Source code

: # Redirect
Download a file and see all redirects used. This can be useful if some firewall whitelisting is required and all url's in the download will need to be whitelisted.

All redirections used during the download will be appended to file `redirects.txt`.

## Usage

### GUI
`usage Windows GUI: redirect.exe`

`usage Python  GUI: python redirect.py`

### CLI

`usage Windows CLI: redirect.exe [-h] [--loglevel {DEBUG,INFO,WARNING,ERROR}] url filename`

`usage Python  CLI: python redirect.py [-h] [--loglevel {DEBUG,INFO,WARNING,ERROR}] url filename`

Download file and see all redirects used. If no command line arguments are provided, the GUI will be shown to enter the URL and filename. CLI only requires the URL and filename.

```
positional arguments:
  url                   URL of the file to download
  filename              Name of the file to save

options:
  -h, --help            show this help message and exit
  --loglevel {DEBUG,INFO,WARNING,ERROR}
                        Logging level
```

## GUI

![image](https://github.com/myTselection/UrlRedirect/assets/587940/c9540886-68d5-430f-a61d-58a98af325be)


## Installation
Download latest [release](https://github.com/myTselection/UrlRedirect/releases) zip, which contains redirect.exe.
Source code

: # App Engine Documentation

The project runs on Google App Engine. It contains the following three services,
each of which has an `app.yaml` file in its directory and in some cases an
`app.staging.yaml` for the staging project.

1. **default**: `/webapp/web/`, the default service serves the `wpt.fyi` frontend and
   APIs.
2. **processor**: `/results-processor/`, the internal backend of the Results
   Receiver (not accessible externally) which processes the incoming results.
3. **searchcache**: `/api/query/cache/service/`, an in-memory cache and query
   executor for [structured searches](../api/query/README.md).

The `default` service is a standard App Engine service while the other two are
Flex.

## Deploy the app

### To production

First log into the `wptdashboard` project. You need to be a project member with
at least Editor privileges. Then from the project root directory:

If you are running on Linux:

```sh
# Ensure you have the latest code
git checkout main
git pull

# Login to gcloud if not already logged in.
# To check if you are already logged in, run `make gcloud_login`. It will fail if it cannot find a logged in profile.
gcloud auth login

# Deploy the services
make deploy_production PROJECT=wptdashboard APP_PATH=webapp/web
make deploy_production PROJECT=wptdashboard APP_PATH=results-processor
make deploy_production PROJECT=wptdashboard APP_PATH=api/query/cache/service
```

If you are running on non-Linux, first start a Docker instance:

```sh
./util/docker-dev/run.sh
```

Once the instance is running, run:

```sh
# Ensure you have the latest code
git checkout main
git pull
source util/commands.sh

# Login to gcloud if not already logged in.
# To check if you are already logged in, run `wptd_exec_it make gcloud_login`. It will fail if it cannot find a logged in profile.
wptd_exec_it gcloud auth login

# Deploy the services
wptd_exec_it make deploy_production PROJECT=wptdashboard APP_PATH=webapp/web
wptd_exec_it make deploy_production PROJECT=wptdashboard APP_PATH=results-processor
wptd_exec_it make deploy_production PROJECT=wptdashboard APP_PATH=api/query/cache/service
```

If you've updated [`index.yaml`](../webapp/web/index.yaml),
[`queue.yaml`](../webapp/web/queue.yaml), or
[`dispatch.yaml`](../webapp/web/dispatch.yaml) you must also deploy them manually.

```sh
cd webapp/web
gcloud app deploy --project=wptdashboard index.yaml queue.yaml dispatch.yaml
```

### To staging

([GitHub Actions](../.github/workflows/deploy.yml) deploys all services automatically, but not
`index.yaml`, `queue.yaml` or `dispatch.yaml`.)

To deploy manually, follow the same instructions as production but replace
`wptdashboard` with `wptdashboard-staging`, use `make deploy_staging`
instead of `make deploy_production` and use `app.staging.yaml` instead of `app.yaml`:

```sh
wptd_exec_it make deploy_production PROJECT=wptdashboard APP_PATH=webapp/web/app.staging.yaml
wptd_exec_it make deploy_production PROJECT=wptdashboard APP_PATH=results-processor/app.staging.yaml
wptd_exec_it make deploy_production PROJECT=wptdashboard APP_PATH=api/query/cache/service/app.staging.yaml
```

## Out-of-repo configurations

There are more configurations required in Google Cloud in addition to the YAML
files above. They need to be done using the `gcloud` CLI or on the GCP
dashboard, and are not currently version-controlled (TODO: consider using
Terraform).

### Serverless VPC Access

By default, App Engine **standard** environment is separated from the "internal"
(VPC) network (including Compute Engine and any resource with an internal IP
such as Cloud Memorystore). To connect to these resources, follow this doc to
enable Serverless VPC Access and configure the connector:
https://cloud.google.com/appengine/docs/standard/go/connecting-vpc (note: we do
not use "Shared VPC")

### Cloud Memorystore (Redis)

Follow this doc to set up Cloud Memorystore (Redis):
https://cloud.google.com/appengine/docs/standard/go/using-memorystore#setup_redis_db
---
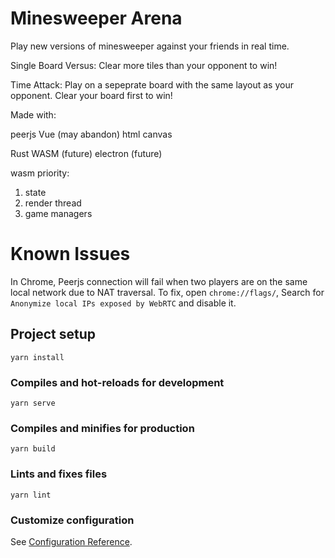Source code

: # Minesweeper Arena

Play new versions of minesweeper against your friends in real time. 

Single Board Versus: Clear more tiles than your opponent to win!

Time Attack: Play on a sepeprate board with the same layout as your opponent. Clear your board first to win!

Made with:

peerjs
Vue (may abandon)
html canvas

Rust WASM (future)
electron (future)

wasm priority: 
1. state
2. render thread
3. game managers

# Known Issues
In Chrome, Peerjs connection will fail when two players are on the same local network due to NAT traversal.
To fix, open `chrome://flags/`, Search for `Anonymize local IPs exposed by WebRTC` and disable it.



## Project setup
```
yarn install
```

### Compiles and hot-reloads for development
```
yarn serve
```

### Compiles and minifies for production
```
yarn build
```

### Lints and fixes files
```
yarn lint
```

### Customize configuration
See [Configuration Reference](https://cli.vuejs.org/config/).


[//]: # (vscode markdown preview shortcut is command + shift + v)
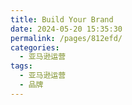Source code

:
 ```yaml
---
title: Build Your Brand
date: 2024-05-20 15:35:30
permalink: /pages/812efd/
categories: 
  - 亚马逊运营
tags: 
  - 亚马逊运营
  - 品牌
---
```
* * *
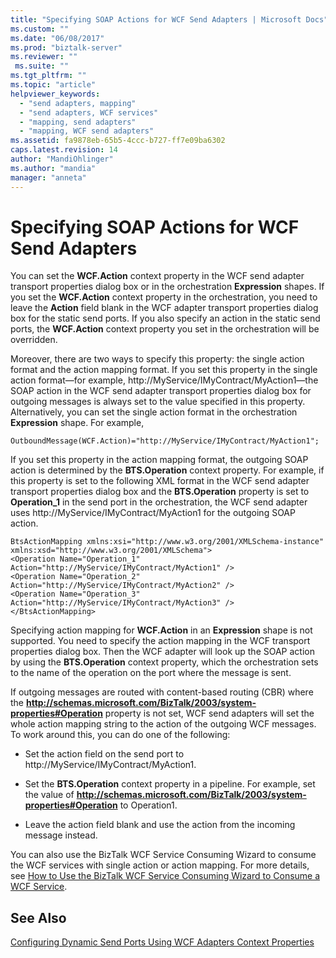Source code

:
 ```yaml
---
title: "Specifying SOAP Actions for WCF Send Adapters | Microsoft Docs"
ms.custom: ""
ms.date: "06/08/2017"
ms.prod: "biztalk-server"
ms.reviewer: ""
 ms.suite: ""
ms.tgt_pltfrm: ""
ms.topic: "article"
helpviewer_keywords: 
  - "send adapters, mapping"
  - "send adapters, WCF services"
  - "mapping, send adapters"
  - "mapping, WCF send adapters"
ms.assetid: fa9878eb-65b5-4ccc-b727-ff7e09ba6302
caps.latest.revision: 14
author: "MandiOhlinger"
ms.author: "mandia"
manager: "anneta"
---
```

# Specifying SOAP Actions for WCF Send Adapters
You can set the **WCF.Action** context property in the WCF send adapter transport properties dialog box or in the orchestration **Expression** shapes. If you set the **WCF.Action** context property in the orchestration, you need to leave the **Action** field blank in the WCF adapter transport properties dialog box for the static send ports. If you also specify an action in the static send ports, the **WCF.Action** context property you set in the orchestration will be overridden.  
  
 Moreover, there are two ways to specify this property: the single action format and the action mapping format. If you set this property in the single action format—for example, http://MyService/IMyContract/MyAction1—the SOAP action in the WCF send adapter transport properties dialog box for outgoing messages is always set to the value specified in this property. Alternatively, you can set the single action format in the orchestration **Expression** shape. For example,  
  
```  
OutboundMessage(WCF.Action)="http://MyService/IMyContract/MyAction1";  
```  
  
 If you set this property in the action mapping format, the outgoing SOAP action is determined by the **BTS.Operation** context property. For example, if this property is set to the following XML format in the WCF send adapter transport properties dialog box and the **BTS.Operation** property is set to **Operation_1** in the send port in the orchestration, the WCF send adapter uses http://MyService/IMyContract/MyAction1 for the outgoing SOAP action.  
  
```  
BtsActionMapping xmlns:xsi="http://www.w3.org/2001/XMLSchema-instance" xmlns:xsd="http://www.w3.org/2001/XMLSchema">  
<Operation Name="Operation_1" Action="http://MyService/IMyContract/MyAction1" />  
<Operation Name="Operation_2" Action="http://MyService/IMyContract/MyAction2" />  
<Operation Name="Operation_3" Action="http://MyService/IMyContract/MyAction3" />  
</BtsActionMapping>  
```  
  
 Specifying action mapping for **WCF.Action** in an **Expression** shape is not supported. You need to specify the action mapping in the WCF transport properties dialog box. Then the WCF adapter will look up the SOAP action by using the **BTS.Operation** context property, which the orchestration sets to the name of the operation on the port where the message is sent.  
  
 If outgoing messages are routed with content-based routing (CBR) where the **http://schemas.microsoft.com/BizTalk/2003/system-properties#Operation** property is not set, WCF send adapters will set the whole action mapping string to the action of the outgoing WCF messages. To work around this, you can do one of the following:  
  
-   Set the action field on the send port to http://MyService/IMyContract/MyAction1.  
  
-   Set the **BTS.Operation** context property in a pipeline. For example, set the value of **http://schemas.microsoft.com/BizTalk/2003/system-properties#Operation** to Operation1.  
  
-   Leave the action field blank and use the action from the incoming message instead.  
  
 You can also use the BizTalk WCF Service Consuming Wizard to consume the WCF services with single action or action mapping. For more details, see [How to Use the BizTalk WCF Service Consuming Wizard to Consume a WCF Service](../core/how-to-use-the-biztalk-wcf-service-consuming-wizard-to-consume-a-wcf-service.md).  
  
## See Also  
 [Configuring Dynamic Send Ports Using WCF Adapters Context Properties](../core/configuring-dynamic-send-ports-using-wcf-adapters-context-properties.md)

## EXERCISE BRIEF:
Return all lines of the data in which the string "UrlRedirect" appears.

## RESPONSE AREA:
![image](https://github.com/myTselection/UrlRedirect/assets/587940/c9540886-68d5-430f-a61d-58a98af325be)
Download latest [release](https://github.com/myTselection/UrlRedirect/releases) zip, which contains redirect.exe.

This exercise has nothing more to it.